Optic properties of ZnO films grown by sol-gel technique
Abstract
Background. Zinc oxide (ZnO) is a promising material for designing the semiconductor radiation sources and detectors in the region of short wavelengths of the optical range. Films based on ZnO are considered as possible elements of optoelectronic devices that can be used to influence their optical properties. Nowadays, the methods of making such films are quite diverse, however, obtaining high-quality and inexpensive ZnO films remains an actual scientific and engineering task that needs to be solved. Thus, the research in this direction and the development of recommendations on the synthesis of ZnO films is urgent.

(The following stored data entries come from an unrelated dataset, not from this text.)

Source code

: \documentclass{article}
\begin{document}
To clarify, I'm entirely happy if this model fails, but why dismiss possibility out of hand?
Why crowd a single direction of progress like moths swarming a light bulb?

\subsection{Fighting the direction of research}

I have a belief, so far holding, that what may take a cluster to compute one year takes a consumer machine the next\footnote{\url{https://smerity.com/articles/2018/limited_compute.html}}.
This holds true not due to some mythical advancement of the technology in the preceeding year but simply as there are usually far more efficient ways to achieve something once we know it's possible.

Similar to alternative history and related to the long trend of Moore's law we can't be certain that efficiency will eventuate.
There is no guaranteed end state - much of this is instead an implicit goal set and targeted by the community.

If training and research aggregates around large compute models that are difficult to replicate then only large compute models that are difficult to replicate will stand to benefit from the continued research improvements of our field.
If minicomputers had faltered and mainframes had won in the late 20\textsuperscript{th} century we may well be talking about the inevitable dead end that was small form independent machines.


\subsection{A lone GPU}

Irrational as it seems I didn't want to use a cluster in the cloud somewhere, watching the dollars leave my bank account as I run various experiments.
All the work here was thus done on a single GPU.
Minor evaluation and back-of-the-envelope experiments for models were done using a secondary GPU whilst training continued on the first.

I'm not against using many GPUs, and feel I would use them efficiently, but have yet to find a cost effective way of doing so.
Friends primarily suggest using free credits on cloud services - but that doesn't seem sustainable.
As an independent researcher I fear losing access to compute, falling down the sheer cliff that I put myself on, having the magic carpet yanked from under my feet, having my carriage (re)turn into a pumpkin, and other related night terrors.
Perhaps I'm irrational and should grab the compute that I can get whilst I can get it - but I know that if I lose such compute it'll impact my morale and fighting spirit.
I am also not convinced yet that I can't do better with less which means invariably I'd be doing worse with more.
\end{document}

Purpose of Work. The aim of the work is to obtain ZnO films by the sol-gel technique, to evaluate their structure and optical properties and to estimate the affect of ultraviolet radiation on the structure and optical characteristics of the obtained films.
Techniques and Methodology. The process of obtaining ZnO films is considered. The process of obtaining such films by sol-gel technique is described. A visual analysis of the experimentally obtained films has been carried out. The optical properties of ZnO films were experimentally examined. In particular, the influence of ultraviolet radiation used at the stage of obtaining films on the features of their ability to absorb radiation in the optical range is analyzed.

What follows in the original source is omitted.